Su vida estuvo marcada por la enfermedad: McShane falleció en 1995, a los 37 años, víctima del sida. Su historia, trágica y breve, contrasta con la alegría eterna de la canción que lo hizo famoso. De alguna manera, “Tarzan Boy” quedó como un homenaje involuntario a su vitalidad, a esa sonrisa que encarnó durante unos años el espíritu ligero de los ochenta.
El eco en la cultura pop
Lo fascinante de “Tarzan Boy” es que no se quedó anclado en el recuerdo nostálgico de quienes lo bailaron en 1985. Su presencia ha sido constante, adaptándose a nuevos contextos:
Cine y TV: desde Ninja Turtles hasta comerciales de bebidas y videojuegos, la canción ha sido un recurso para evocar diversión y exotismo.
Versiones y covers: artistas de diferentes géneros, desde dance hasta rock, han reinterpretado su grito icónico.
Memes y cultura digital: en la era de internet, “Tarzan Boy” se ha convertido en un recurso sonoro para videos virales, confirmando que su poder hipnótico no se limita a un tiempo específico.
Cuarenta años después: el legado
Tras 40 años desde su lanzamiento, “Tarzan Boy” se escucha de una manera distinta. Ya no es solo la canción que irrumpió en los clubes ochenteros, sino un símbolo de la capacidad de la música pop para ser atemporal.
La industria ha cambiado, los formatos de consumo han mutado del vinilo al streaming, pero hay algo en ese coro juguetón y en esa melodía escapista que sigue conectando con oyentes de todas las edades.
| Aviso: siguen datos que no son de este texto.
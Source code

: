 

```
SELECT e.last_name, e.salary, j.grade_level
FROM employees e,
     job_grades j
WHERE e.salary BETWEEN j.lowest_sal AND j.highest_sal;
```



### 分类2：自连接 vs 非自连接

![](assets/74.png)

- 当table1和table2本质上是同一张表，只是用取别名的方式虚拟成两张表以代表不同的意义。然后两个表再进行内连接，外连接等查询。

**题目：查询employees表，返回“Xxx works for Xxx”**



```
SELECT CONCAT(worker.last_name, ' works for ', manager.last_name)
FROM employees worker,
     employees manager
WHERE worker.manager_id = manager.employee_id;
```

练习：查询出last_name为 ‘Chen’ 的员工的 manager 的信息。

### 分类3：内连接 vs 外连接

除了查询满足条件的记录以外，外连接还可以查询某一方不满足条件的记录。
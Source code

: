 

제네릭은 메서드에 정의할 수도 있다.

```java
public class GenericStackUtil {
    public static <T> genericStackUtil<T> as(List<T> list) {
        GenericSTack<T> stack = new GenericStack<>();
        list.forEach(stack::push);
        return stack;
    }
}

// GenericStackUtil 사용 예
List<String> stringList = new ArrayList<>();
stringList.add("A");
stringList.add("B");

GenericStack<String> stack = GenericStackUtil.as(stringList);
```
¿Su secreto? Tal vez la honestidad de su simpleza. En un mundo donde la música muchas veces busca complicarse o reinventarse, “Tarzan Boy” ofrece un refugio: tres minutos de libertad desbordada, de fiesta sin remordimientos.
Reflexión: Lo ligero que se vuelve eterno
Podría pensarse que canciones como “Tarzan Boy” son fuegos artificiales condenados a desvanecerse tras unos meses en las listas. Sin embargo, la historia demuestra lo contrario. A veces, lo que parece ligero termina por convertirse en un legado profundo.
“Tarzan Boy” nos recuerda que la música no siempre necesita una gran narrativa ni una carga intelectual para trascender. Su fuerza radica en lo visceral, en lo inmediato, en ese rugido que, al escucharlo, despierta algo primal en todos nosotros.
Y quizá ahí esté su verdadero triunfo: haber sobrevivido a modas, formatos y generaciones, sin perder su capacidad de hacer bailar, sonreír y evocar libertad.
Cuatro décadas después, su eco sigue resonando, como un Tarzán digital que se niega a abandonar la jungla del pop.